*Task to complete*: The answer must be an exact copy of the lines from the top of the listing below through the line with "files which get", with no pictures.

Data to examine below:

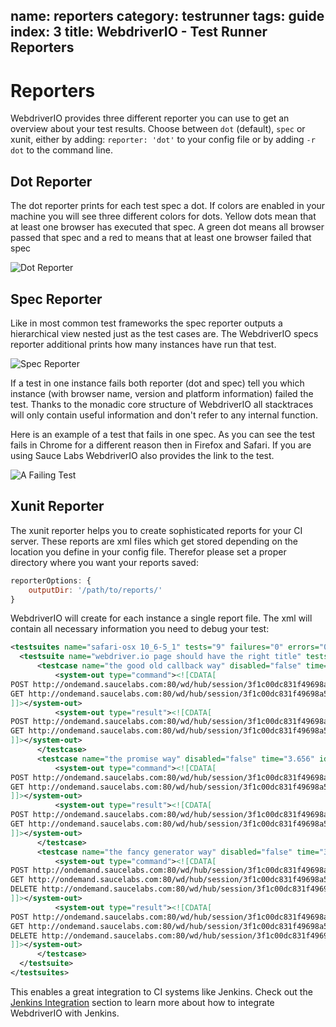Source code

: name: reporters
category: testrunner
tags: guide
index: 3
title: WebdriverIO - Test Runner Reporters
---

Reporters
=========

WebdriverIO provides three different reporter you can use to get an overview about your test results.
Choose between `dot` (default), `spec` or xunit, either by adding: `reporter: 'dot'` to your
config file or by adding `-r dot` to the command line.

## Dot Reporter

The dot reporter prints for each test spec a dot. If colors are enabled in your machine you will see
three different colors for dots. Yellow dots mean that at least one browser has executed that spec.
A green dot means all browser passed that spec and a red to means that at least one browser failed
that spec

![Dot Reporter](/images/dot.png "Dot Reporter")

## Spec Reporter

Like in most common test frameworks the spec reporter outputs a hierarchical view nested just as the
test cases are. The WebdriverIO specs reporter additional prints how many instances have run that
test.

![Spec Reporter](/images/spec.png "Spec Reporter")

If a test in one instance fails both reporter (dot and spec) tell you which instance (with browser name,
version and platform information) failed the test. Thanks to the monadic core structure of WebdriverIO
all stacktraces will only contain useful information and don't refer to any internal function.

Here is an example of a test that fails in one spec. As you can see the test fails in Chrome for a
different reason then in Firefox and Safari. If you are using Sauce Labs WebdriverIO also provides the
link to the test.

![A Failing Test](/images/failing-test.png "A Failing Test")

## Xunit Reporter

The xunit reporter helps you to create sophisticated reports for your CI server. These reports are xml
files which get stored depending on the location you define in your config file. Therefor please set
a proper directory where you want your reports saved:

```js
reporterOptions: {
    outputDir: '/path/to/reports/'
}
```

WebdriverIO will create for each instance a single report file. The xml will contain all necessary
information you need to debug your test:

```xml
<testsuites name="safari-osx 10_6-5_1" tests="9" failures="0" errors="0" disabled="0" time="23.385">
  <testsuite name="webdriver.io page should have the right title" tests="3" failures="0" skipped="0" disabled="0" time="17.053" timestamp="Fri Jun 26 2015 14:19:37 GMT+0200 (CEST)" id="1" file="/Users/christianbromann/Sites/projects/webdriverio/DEV/examples/runner-specs/mocha.test.js">
      <testcase name="the good old callback way" disabled="false" time="9.848" id="4" file="/Users/christianbromann/Sites/projects/webdriverio/DEV/examples/runner-specs/mocha.test.js" status="passed">
          <system-out type="command"><![CDATA[
POST http://ondemand.saucelabs.com:80/wd/hub/session/3f1c00dc831f49698a50a793ca3049d9/url - {"url":"http://webdriver.io/"}
GET http://ondemand.saucelabs.com:80/wd/hub/session/3f1c00dc831f49698a50a793ca3049d9/title - {}
]]></system-out>
          <system-out type="result"><![CDATA[
POST http://ondemand.saucelabs.com:80/wd/hub/session/3f1c00dc831f49698a50a793ca3049d9/url - {"status":0,"orgStatusMessage":"The command executed successfully."}
GET http://ondemand.saucelabs.com:80/wd/hub/session/3f1c00dc831f49698a50a793ca3049d9/title - {"status":0,"state":null,"value":"WebdriverIO - Selenium 2.0 javascript bindings for nodejs","sessionId":"3f1c00dc831f49698a50a793ca3049d9","hCode":1473790157,"class":"org.openqa.selenium.remote.Response"}
]]></system-out>
      </testcase>
      <testcase name="the promise way" disabled="false" time="3.656" id="7" file="/Users/christianbromann/Sites/projects/webdriverio/DEV/examples/runner-specs/mocha.test.js" status="passed">
          <system-out type="command"><![CDATA[
POST http://ondemand.saucelabs.com:80/wd/hub/session/3f1c00dc831f49698a50a793ca3049d9/url - {"url":"http://webdriver.io/"}
GET http://ondemand.saucelabs.com:80/wd/hub/session/3f1c00dc831f49698a50a793ca3049d9/title - {}
]]></system-out>
          <system-out type="result"><![CDATA[
POST http://ondemand.saucelabs.com:80/wd/hub/session/3f1c00dc831f49698a50a793ca3049d9/url - {"status":0,"orgStatusMessage":"The command executed successfully."}
GET http://ondemand.saucelabs.com:80/wd/hub/session/3f1c00dc831f49698a50a793ca3049d9/title - {"status":0,"state":null,"value":"WebdriverIO - Selenium 2.0 javascript bindings for nodejs","sessionId":"3f1c00dc831f49698a50a793ca3049d9","hCode":139032836,"class":"org.openqa.selenium.remote.Response"}
]]></system-out>
      </testcase>
      <testcase name="the fancy generator way" disabled="false" time="3.549" id="9" file="/Users/christianbromann/Sites/projects/webdriverio/DEV/examples/runner-specs/mocha.test.js" status="passed">
          <system-out type="command"><![CDATA[
POST http://ondemand.saucelabs.com:80/wd/hub/session/3f1c00dc831f49698a50a793ca3049d9/url - {"url":"http://webdriver.io/"}
GET http://ondemand.saucelabs.com:80/wd/hub/session/3f1c00dc831f49698a50a793ca3049d9/title - {}
DELETE http://ondemand.saucelabs.com:80/wd/hub/session/3f1c00dc831f49698a50a793ca3049d9 - {}
]]></system-out>
          <system-out type="result"><![CDATA[
POST http://ondemand.saucelabs.com:80/wd/hub/session/3f1c00dc831f49698a50a793ca3049d9/url - {"status":0,"orgStatusMessage":"The command executed successfully."}
GET http://ondemand.saucelabs.com:80/wd/hub/session/3f1c00dc831f49698a50a793ca3049d9/title - {"status":0,"state":null,"value":"WebdriverIO - Selenium 2.0 javascript bindings for nodejs","sessionId":"3f1c00dc831f49698a50a793ca3049d9","hCode":234367668,"class":"org.openqa.selenium.remote.Response"}
DELETE http://ondemand.saucelabs.com:80/wd/hub/session/3f1c00dc831f49698a50a793ca3049d9 - {"status":0,"sessionId":"3f1c00dc831f49698a50a793ca3049d9","value":""}
]]></system-out>
      </testcase>
  </testsuite>
</testsuites>
```

This enables a great integration to CI systems like Jenkins. Check out the [Jenkins Integration](/guide/testrunner/jenkins.html)
section to learn more about how to integrate WebdriverIO with Jenkins.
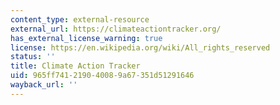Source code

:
 ```yaml
---
content_type: external-resource
external_url: https://climateactiontracker.org/
has_external_license_warning: true
license: https://en.wikipedia.org/wiki/All_rights_reserved
status: ''
title: Climate Action Tracker
uid: 965ff741-2190-4008-9a67-351d51291646
wayback_url: ''
---
```

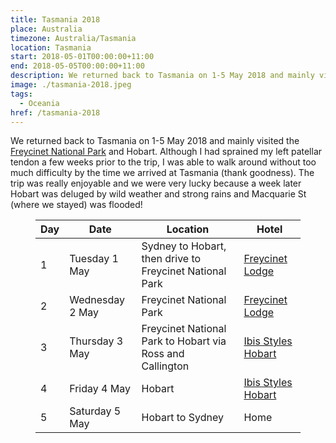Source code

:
 ```yaml
---
title: Tasmania 2018
place: Australia
timezone: Australia/Tasmania
location: Tasmania
start: 2018-05-01T00:00:00+11:00
end: 2018-05-05T00:00:00+11:00
description: We returned back to Tasmania on 1-5 May 2018 and mainly visited the Freycinet National Park and Hobart.
image: ./tasmania-2018.jpeg
tags:
  - Oceania
href: /tasmania-2018
---
```

We returned back to Tasmania on 1-5 May 2018 and mainly visited the [Freycinet National Park][1]&nbsp;and Hobart. Although I had sprained my left patellar tendon a few weeks prior to the trip, I was able to walk around without too much difficulty by the time we arrived at Tasmania (thank goodness). The trip was really enjoyable and we were very lucky because a week later Hobart was deluged by wild weather and strong rains and Macquarie St (where we stayed) was flooded!<figure class="wp-block-table alignfull is-style-stripes">

| Day | Date            | Location                                                  | Hotel                   |
| --- | --------------- | --------------------------------------------------------- | ----------------------- |
| 1   | Tuesday 1 May   | Sydney to Hobart, then drive to Freycinet National Park   | [Freycinet Lodge][2]    |
| 2   | Wednesday 2 May | Freycinet National Park                                   | [Freycinet Lodge][2]    |
| 3   | Thursday 3 May  | Freycinet National Park to Hobart via Ross and Callington | [Ibis Styles Hobart][3] |
| 4   | Friday 4 May    | Hobart                                                    | [Ibis Styles Hobart][3] |
| 5   | Saturday 5 May  | Hobart to Sydney                                          | Home                    |

 [1]: http://www.parks.tas.gov.au/index.aspx?base=3363
 [2]: https://www.freycinetlodge.com.au
 [3]: https://www.accorhotels.com/gb/hotel-B040-ibis-styles-hobart/index.shtml
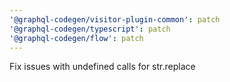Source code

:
 ```yaml
---
'@graphql-codegen/visitor-plugin-common': patch
'@graphql-codegen/typescript': patch
'@graphql-codegen/flow': patch
---
```


Fix issues with undefined calls for str.replace
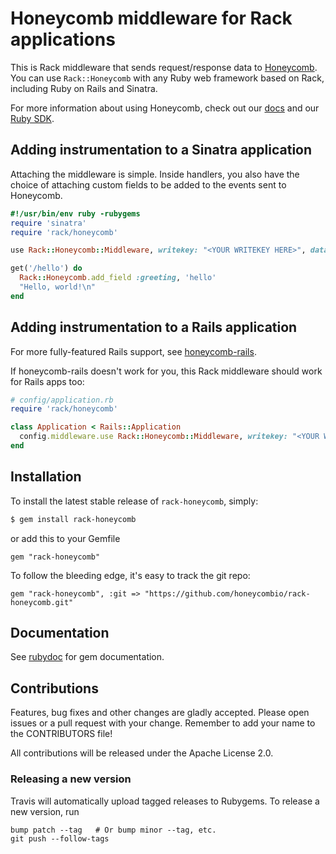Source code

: # Honeycomb middleware for Rack applications

This is Rack middleware that sends request/response data to [Honeycomb](https://honeycomb.io).  You can use `Rack::Honeycomb` with any Ruby web framework based on Rack, including Ruby on Rails and Sinatra.

For more information about using Honeycomb, check out our [docs](https://honeycomb.io/docs) and our [Ruby SDK](https://honeycomb.io/docs/connect/ruby/).

## Adding instrumentation to a Sinatra application

Attaching the middleware is simple. Inside handlers, you also have the choice of attaching custom fields to be added to the events sent to Honeycomb.

```ruby
#!/usr/bin/env ruby -rubygems
require 'sinatra'
require 'rack/honeycomb'

use Rack::Honeycomb::Middleware, writekey: "<YOUR WRITEKEY HERE>", dataset: "<YOUR DATASET NAME HERE>"

get('/hello') do
  Rack::Honeycomb.add_field :greeting, 'hello'
  "Hello, world!\n"
end
```

## Adding instrumentation to a Rails application

For more fully-featured Rails support, see [honeycomb-rails](https://github.com/honeycombio/honeycomb-rails).

If honeycomb-rails doesn't work for you, this Rack middleware should work for Rails apps too:

```ruby
# config/application.rb
require 'rack/honeycomb'

class Application < Rails::Application
  config.middleware.use Rack::Honeycomb::Middleware, writekey: "<YOUR WRITEKEY HERE>", dataset: "<YOUR DATASET NAME HERE>"
end
```

## Installation

To install the latest stable release of `rack-honeycomb`, simply:

```bash
$ gem install rack-honeycomb
```

or add this to your Gemfile

```
gem "rack-honeycomb"
```

To follow the bleeding edge, it's easy to track the git repo:

```
gem "rack-honeycomb", :git => "https://github.com/honeycombio/rack-honeycomb.git"
```

## Documentation

See [rubydoc](http://www.rubydoc.info/gems/rack-honeycomb/) for gem documentation.

## Contributions

Features, bug fixes and other changes are gladly accepted. Please
open issues or a pull request with your change. Remember to add your name to the
CONTRIBUTORS file!

All contributions will be released under the Apache License 2.0.

### Releasing a new version

Travis will automatically upload tagged releases to Rubygems. To release a new
version, run
```
bump patch --tag   # Or bump minor --tag, etc.
git push --follow-tags
```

End of Data to examine.

*Answer to this exercise*:
Source code

: name: reporters
category: testrunner
tags: guide
index: 3
title: WebdriverIO - Test Runner Reporters
---

Reporters
=========

WebdriverIO provides three different reporter you can use to get an overview about your test results.
Choose between `dot` (default), `spec` or xunit, either by adding: `reporter: 'dot'` to your
config file or by adding `-r dot` to the command line.

## Dot Reporter

The dot reporter prints for each test spec a dot. If colors are enabled in your machine you will see
three different colors for dots. Yellow dots mean that at least one browser has executed that spec.
A green dot means all browser passed that spec and a red to means that at least one browser failed
that spec

![Dot Reporter](/images/dot.png "Dot Reporter")

## Spec Reporter

Like in most common test frameworks the spec reporter outputs a hierarchical view nested just as the
test cases are. The WebdriverIO specs reporter additional prints how many instances have run that
test.

![Spec Reporter](/images/spec.png "Spec Reporter")

If a test in one instance fails both reporter (dot and spec) tell you which instance (with browser name,
version and platform information) failed the test. Thanks to the monadic core structure of WebdriverIO
all stacktraces will only contain useful information and don't refer to any internal function.

Here is an example of a test that fails in one spec. As you can see the test fails in Chrome for a
different reason then in Firefox and Safari. If you are using Sauce Labs WebdriverIO also provides the
link to the test.

![A Failing Test](/images/failing-test.png "A Failing Test")

## Xunit Reporter

The xunit reporter helps you to create sophisticated reports for your CI server. These reports are xml
files which get stored depending on the location you define in your config file. Therefor please set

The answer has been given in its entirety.